NASA solves Voyager 1 data glitch mystery, but finds another
By Tariq Malik published about 12 hours ago
The good news: Voyager 1's telemetry is clear again. The weird: Why did it use a dead computer?
An artist's illustration of the Voyager 1 spacecraft in interstellar space. They mystery of its junk data has been solved, NASA says. (Image credit: NASA)
NASA's Voyager 1 probe is finally making sense again in interstellar space.
After months of sending junk data about its health to flight controllers on Earth, the 45-year-old Voyager 1 is once again beaming back clear telemetry data on its status beyond our solar system. NASA knew the problem was somewhere in the spacecraft's attitude articulation and control system, or AACS, which keeps Voyager 1's antenna pointed at Earth. But the solution was surprising.
"The AACS had started sending the telemetry data through an onboard computer known to have stopped working years ago, and the computer corrupted the information," NASA officials wrote in an update(opens in new tab) Tuesday (Aug. 30). The rest of the spacecraft was apparently fine, collecting data as it normal.

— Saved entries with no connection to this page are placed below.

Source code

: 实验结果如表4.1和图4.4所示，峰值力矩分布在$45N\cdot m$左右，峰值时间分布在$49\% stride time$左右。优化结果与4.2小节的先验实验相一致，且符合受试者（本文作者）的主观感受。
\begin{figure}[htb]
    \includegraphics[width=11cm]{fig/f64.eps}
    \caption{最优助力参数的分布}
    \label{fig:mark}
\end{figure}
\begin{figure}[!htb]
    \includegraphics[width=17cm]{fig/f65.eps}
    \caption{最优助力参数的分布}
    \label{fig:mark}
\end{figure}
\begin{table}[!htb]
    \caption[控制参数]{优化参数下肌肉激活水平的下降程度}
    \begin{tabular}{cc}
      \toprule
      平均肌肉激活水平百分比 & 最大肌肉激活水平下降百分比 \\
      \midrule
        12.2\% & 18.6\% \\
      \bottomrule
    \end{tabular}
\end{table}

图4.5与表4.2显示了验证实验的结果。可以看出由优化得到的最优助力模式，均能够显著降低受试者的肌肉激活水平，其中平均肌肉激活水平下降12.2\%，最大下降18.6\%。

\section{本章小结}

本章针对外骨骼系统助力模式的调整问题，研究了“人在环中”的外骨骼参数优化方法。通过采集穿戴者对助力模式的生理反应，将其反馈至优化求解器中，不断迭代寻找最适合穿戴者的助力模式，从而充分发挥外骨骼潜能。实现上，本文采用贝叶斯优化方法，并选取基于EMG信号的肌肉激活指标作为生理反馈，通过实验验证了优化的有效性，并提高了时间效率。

Once engineers began to suspect Voyager 1 was using a dead computer, they simply sent a command to the probe so its AACS system would use the right computer to phone home. It was a low-risk fix, but time consuming. It takes a radio signal nearly 22 hours to reach Voyager 1, which was 14.6 billion miles (23.5 billion kilometers) from Earth and growing farther by the second as of Aug. 30.